In HITECH’s Meaningful Use program, the government is essentially trying to do everything – improve the products (usability), define standards to facilitate information exchange, spur system purchases, require deep and significant usage of those systems, ensure users understand a very complex and continually morphing incentive program (while also preparing to collect and report metrics for that program) – all at once. Of course, all this must be done while continuing to do one’s day job.
The frantic nature of the pace that’s been required means much that is being done will need to be undone, redone and, certainly, upgraded. Fans of the program say this is the way it had to be. But why couldn’t the first two years have been spent establishing data standards and enhancing usability, then requiring those for EMR certification. The second phase could have been, “Operation Adoption” during which ONC and CMS incented hospitals and EPs (the vast majority of which are still on paper) to simply make a purchase, providing them education on how to choose wisely. At that point, we’d have good standards, good systems and much deeper adoption than we have today. Then, and only then, would we work to deepen the usage of those systems – at least they would have known where the “On” buttons were!
CMS and ONC could have taken advantage of those early years to learn a lot more about clinical IT implementation and change management themselves because – while many involved with the program are “in healthcare” – those not intimately involved with such work little realize the downstream pain caused by nonchalantly adding this or that new measure.
I recently listened to a book about the beginning of World War I (highly recommended) called “The Guns of August” by Barbara Tuchman. In it, she recounts an instance of a French commander wondering why one of his subordinate generals couldn’t just “turn his army around” if the enemy happened to be coming from the opposite direction. Such change is not easy for those leading armies, or healthcare IT shops.
I believe there are many in ONC and CMS who wonder why healthcare providers can’t just “turn around” in response to a new MU requirement or FAQ. While they have come a long way in understanding the effects of their edicts (for example, the push to delay Stage 2 for those who attest to Stage 1 in 2011), they still fall short of fully understanding the complexity of system change.
What they fail to understand – and this is why I think those recommending and ultimately making policy should be required to attend a CHIME-like CIO Boot Camp – is that asking for a new piece of data here or there requires new fields and, thus, new code. That means an upgrade, which means time, money, and resources. But that’s just step 1. All CIOs know that what makes core systems truly effective are the interfaces that connect them to ancillary systems – the information exchange and data flow the government so desperately desires. But changes to code in one application that sits in an interface-laden Web of dozens means many of those delicately crafted data bridges have been broken. To simply get back to square 1, they must all be rebuilt, then meticulously tested. One piece of data incorrectly transported from Application A to Application B can literally mean the difference between life and death.

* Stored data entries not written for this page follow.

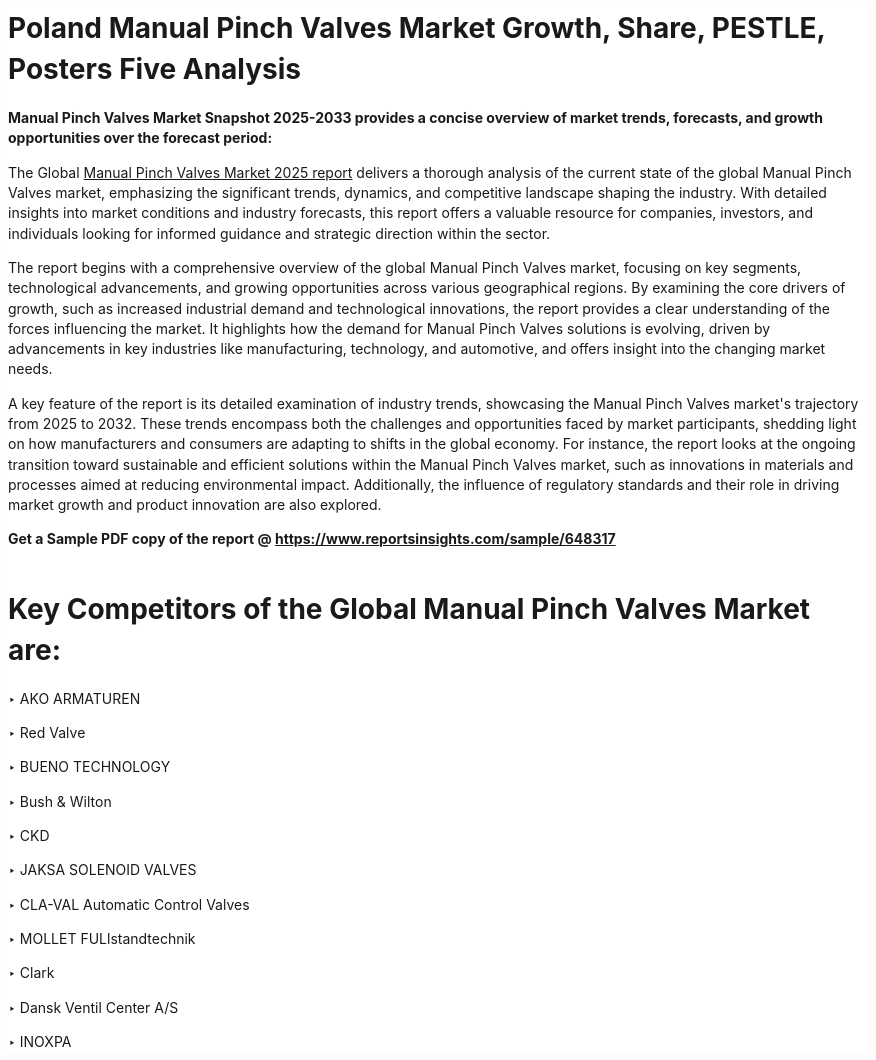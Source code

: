 # Poland Manual Pinch Valves Market Growth, Share, PESTLE, Posters Five Analysis

<strong>Manual Pinch Valves Market Snapshot 2025-2033 provides a concise overview of market trends, forecasts, and growth opportunities over the forecast period:</strong>

The Global <a href=https://www.reportsinsights.com/sample/648317>Manual Pinch Valves Market 2025 report</a> delivers a thorough analysis of the current state of the global Manual Pinch Valves market, emphasizing the significant trends, dynamics, and competitive landscape shaping the industry. With detailed insights into market conditions and industry forecasts, this report offers a valuable resource for companies, investors, and individuals looking for informed guidance and strategic direction within the sector.

The report begins with a comprehensive overview of the global Manual Pinch Valves market, focusing on key segments, technological advancements, and growing opportunities across various geographical regions. By examining the core drivers of growth, such as increased industrial demand and technological innovations, the report provides a clear understanding of the forces influencing the market. It highlights how the demand for Manual Pinch Valves solutions is evolving, driven by advancements in key industries like manufacturing, technology, and automotive, and offers insight into the changing market needs.

A key feature of the report is its detailed examination of industry trends, showcasing the Manual Pinch Valves market's trajectory from 2025 to 2032. These trends encompass both the challenges and opportunities faced by market participants, shedding light on how manufacturers and consumers are adapting to shifts in the global economy. For instance, the report looks at the ongoing transition toward sustainable and efficient solutions within the Manual Pinch Valves market, such as innovations in materials and processes aimed at reducing environmental impact. Additionally, the influence of regulatory standards and their role in driving market growth and product innovation are also explored.

<strong>Get a Sample PDF copy of the report @ <a href=https://www.reportsinsights.com/sample/648317>https://www.reportsinsights.com/sample/648317</a></strong>

# <strong>Key Competitors of the Global Manual Pinch Valves Market are:</strong>

‣ AKO ARMATUREN

‣ Red Valve

‣ BUENO TECHNOLOGY

‣ Bush & Wilton

‣ CKD

‣ JAKSA SOLENOID VALVES

‣ CLA-VAL Automatic Control Valves

‣ MOLLET FULlstandtechnik

‣ Clark

‣ Dansk Ventil Center A/S

‣ INOXPA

Despite the effort to delay Stage 1, the Meaningful Use program is still ludicrously complex to understand and incredibly difficult to comply with. When the spinmeisters begin applying a varnish of success on this program, look not at the pure number of those who have qualified, but at that number in relation to the total universe of eligible providers and hospitals. I guarantee those figures will be frightfully low, and the only ones finishing the race will be those who were almost done when it started.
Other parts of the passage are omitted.